### Problem to solve
What is needed here is an exact repetition of the records below, beginning at the line that has "(4) For activities" and stopping after the line that has "out subsection (b)(10).".

___ Data for this exercise

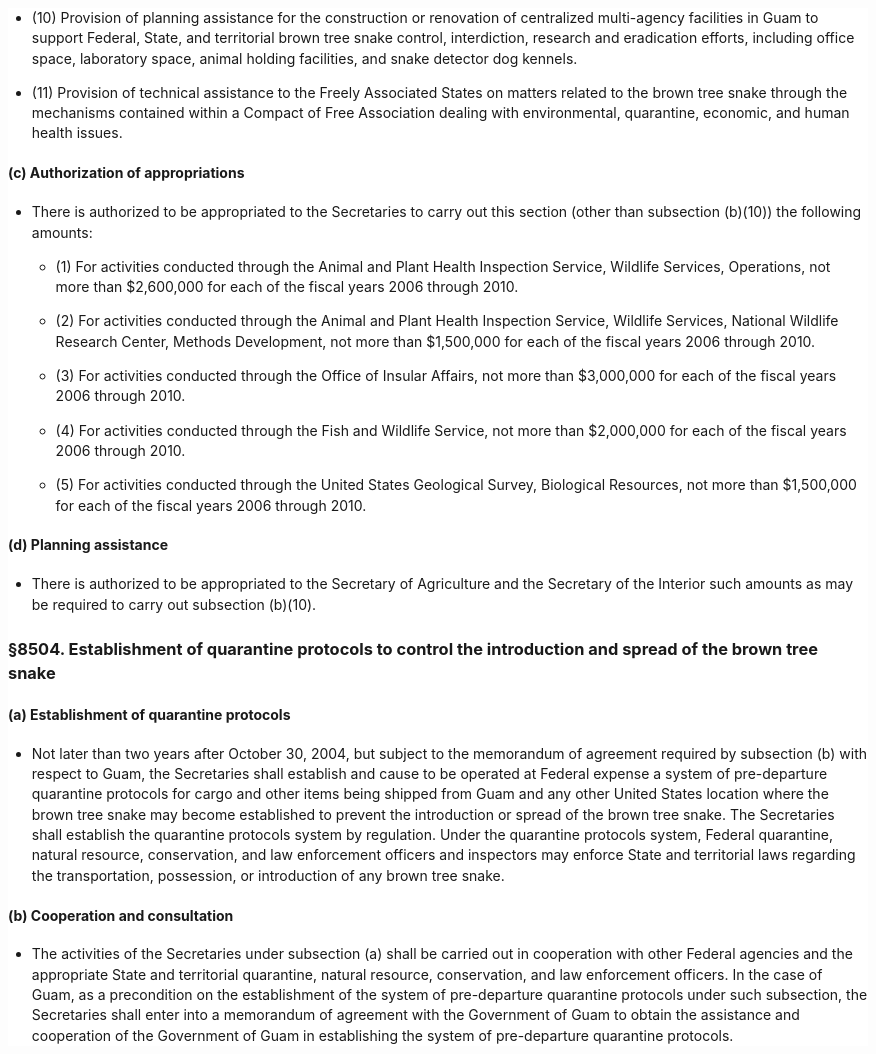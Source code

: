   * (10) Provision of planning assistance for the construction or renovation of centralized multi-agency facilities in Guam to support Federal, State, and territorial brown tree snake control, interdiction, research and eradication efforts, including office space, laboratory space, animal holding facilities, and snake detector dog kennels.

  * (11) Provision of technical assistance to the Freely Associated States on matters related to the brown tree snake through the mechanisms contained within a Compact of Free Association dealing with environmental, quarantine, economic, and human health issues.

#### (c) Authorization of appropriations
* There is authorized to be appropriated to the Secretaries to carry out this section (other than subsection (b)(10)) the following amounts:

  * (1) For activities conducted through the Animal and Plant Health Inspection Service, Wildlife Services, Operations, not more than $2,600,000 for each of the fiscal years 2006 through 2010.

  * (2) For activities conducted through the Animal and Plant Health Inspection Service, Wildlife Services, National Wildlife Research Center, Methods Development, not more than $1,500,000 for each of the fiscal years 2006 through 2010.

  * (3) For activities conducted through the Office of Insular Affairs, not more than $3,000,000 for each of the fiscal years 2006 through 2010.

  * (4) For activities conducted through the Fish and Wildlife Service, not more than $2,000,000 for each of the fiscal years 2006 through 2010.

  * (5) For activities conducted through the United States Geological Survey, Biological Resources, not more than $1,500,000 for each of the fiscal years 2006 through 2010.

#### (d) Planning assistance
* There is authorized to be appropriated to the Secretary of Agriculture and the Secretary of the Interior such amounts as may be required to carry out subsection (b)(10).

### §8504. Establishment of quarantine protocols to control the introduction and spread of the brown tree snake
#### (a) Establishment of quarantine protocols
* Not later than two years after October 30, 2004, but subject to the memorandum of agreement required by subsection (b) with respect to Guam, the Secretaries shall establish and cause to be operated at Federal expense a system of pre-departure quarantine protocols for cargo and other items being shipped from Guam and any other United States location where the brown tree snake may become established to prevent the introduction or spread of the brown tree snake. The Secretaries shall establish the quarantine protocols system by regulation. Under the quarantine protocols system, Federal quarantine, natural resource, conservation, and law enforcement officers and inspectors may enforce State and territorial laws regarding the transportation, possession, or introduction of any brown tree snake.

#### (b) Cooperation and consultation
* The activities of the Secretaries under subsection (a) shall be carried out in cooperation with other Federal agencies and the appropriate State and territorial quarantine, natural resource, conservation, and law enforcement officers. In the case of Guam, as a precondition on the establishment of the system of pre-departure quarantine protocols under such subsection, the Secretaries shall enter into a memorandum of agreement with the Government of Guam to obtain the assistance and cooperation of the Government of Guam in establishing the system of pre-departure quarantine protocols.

______
___ Data for this exercise

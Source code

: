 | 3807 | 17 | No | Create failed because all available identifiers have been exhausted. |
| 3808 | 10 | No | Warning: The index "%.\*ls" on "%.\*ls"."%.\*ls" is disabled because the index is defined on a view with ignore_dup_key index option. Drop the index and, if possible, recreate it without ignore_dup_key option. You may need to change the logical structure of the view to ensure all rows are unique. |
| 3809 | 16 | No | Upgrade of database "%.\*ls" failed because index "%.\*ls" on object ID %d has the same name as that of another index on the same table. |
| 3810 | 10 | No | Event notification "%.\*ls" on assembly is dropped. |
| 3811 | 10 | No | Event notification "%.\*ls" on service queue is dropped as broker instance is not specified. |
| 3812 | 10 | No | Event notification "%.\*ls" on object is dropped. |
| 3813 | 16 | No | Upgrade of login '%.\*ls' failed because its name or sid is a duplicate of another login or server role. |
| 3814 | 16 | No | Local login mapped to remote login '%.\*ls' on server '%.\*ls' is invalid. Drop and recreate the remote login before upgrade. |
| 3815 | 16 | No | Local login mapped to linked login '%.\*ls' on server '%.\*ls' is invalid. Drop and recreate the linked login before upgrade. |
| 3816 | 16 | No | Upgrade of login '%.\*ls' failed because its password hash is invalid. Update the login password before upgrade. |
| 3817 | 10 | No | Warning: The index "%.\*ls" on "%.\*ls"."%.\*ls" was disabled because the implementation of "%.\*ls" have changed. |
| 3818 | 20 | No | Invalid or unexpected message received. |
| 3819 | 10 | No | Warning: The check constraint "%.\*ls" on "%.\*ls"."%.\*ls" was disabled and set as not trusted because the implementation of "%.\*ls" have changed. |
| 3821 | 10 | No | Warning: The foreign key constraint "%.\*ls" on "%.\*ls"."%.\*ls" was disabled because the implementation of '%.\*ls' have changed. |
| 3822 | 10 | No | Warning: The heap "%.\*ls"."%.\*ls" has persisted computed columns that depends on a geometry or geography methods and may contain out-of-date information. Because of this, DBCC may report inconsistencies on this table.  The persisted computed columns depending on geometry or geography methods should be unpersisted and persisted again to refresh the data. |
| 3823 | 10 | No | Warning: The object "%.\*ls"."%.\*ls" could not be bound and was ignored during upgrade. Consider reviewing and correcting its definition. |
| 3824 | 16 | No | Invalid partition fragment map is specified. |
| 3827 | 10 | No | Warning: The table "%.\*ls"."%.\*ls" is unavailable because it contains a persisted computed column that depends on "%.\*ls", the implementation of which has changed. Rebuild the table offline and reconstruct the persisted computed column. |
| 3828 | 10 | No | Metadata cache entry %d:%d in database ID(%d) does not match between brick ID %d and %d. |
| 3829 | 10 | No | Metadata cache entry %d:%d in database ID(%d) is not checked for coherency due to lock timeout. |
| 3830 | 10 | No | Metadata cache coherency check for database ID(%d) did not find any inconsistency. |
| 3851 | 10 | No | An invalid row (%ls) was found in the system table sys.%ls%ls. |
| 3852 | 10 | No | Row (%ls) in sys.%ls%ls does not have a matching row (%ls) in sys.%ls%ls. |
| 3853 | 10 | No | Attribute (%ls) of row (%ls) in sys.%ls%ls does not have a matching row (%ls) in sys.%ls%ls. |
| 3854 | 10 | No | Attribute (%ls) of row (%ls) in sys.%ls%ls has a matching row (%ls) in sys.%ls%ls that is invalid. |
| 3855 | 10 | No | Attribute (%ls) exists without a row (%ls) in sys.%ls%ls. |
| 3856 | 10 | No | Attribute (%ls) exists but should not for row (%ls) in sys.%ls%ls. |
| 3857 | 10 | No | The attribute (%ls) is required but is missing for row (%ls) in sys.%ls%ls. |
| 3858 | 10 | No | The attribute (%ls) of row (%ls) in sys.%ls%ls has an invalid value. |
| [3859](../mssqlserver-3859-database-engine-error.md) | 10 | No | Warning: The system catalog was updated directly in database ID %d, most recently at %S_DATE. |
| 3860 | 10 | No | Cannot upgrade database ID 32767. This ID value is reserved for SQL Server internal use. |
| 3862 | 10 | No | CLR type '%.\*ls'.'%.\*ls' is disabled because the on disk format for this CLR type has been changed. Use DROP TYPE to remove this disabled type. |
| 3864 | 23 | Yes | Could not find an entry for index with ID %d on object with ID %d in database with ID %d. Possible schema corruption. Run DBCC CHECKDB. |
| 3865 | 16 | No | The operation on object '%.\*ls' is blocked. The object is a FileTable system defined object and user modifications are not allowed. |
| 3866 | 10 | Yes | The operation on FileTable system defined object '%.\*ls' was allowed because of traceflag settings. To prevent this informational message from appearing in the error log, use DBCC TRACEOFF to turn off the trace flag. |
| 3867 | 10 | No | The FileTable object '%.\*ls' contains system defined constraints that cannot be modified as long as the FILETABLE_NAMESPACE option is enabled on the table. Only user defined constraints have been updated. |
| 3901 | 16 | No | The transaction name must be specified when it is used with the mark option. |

______
___ Data for this exercise

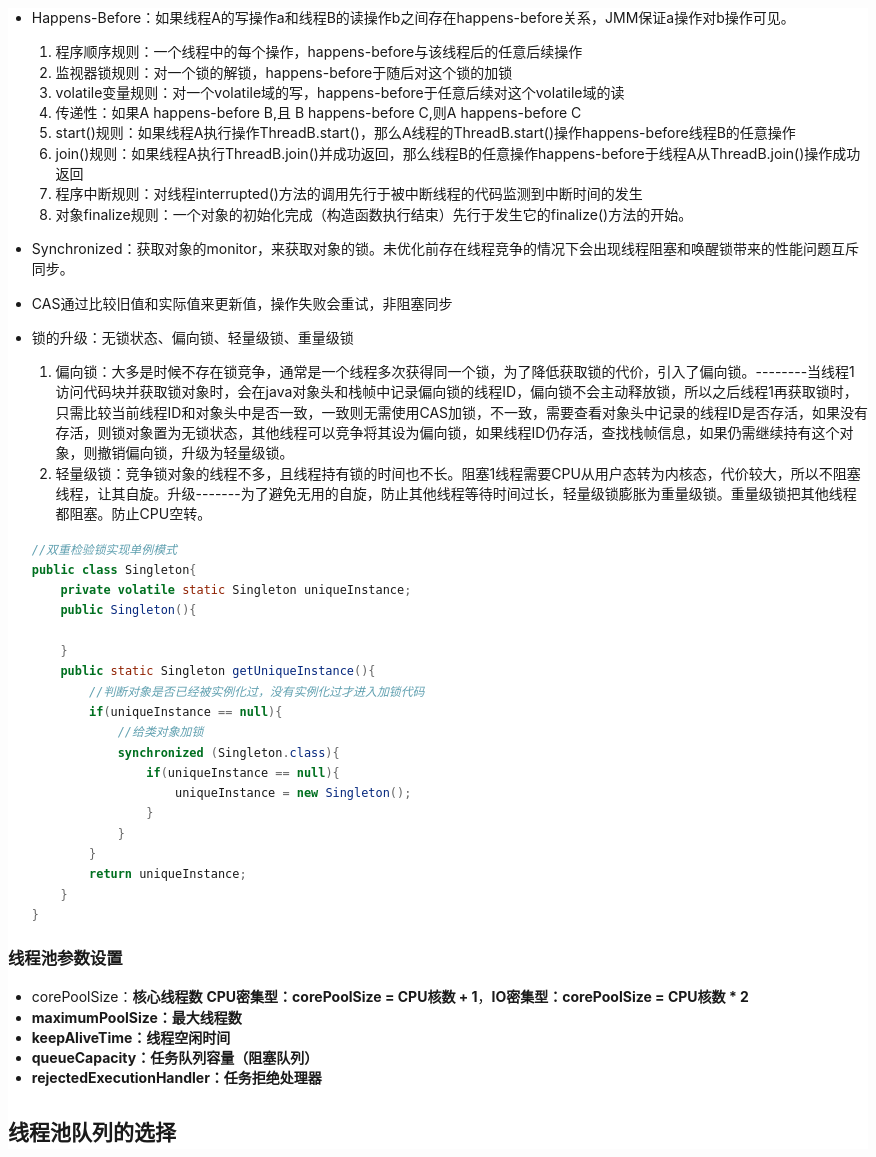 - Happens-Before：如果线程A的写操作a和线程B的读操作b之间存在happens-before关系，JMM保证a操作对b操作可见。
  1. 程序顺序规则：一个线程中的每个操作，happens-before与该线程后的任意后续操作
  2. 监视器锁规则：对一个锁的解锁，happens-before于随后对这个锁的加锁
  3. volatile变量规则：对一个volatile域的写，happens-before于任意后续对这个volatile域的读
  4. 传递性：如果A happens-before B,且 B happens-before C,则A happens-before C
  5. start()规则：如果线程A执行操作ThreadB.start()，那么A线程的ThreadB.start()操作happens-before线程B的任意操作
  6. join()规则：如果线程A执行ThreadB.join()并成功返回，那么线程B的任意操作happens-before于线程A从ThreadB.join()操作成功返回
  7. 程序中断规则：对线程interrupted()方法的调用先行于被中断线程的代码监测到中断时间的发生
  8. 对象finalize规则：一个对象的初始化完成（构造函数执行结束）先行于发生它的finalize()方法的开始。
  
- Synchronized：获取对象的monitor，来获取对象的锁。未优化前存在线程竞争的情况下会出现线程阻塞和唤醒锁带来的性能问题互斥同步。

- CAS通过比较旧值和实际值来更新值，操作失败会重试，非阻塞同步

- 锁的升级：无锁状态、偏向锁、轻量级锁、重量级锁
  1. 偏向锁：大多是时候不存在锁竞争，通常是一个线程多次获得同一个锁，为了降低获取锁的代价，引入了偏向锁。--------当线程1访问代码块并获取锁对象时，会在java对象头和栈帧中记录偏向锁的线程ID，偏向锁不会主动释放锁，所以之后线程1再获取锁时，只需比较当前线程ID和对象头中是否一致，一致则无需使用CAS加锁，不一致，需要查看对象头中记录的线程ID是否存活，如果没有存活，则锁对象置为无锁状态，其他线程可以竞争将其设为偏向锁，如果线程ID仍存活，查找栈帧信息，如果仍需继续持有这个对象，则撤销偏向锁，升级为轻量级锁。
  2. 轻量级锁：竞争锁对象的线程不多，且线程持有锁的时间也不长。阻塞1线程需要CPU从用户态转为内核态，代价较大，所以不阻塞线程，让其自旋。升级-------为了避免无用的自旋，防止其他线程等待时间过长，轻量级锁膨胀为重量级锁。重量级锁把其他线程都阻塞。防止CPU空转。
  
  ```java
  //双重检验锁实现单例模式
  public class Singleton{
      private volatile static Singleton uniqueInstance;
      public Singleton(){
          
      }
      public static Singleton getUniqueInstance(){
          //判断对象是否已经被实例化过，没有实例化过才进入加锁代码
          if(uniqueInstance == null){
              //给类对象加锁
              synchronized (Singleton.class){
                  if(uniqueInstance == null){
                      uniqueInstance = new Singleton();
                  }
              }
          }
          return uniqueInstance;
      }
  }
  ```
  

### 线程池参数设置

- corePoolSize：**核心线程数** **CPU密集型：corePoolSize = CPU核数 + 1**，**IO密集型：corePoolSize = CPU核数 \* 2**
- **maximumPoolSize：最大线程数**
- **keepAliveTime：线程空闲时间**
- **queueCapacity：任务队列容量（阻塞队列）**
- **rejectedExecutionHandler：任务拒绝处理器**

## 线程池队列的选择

______

### Result of this task
  * (4) For activities conducted through the Fish and Wildlife Service, not more than $2,000,000 for each of the fiscal years 2006 through 2010.

  * (5) For activities conducted through the United States Geological Survey, Biological Resources, not more than $1,500,000 for each of the fiscal years 2006 through 2010.

#### (d) Planning assistance
* There is authorized to be appropriated to the Secretary of Agriculture and the Secretary of the Interior such amounts as may be required to carry out subsection (b)(10).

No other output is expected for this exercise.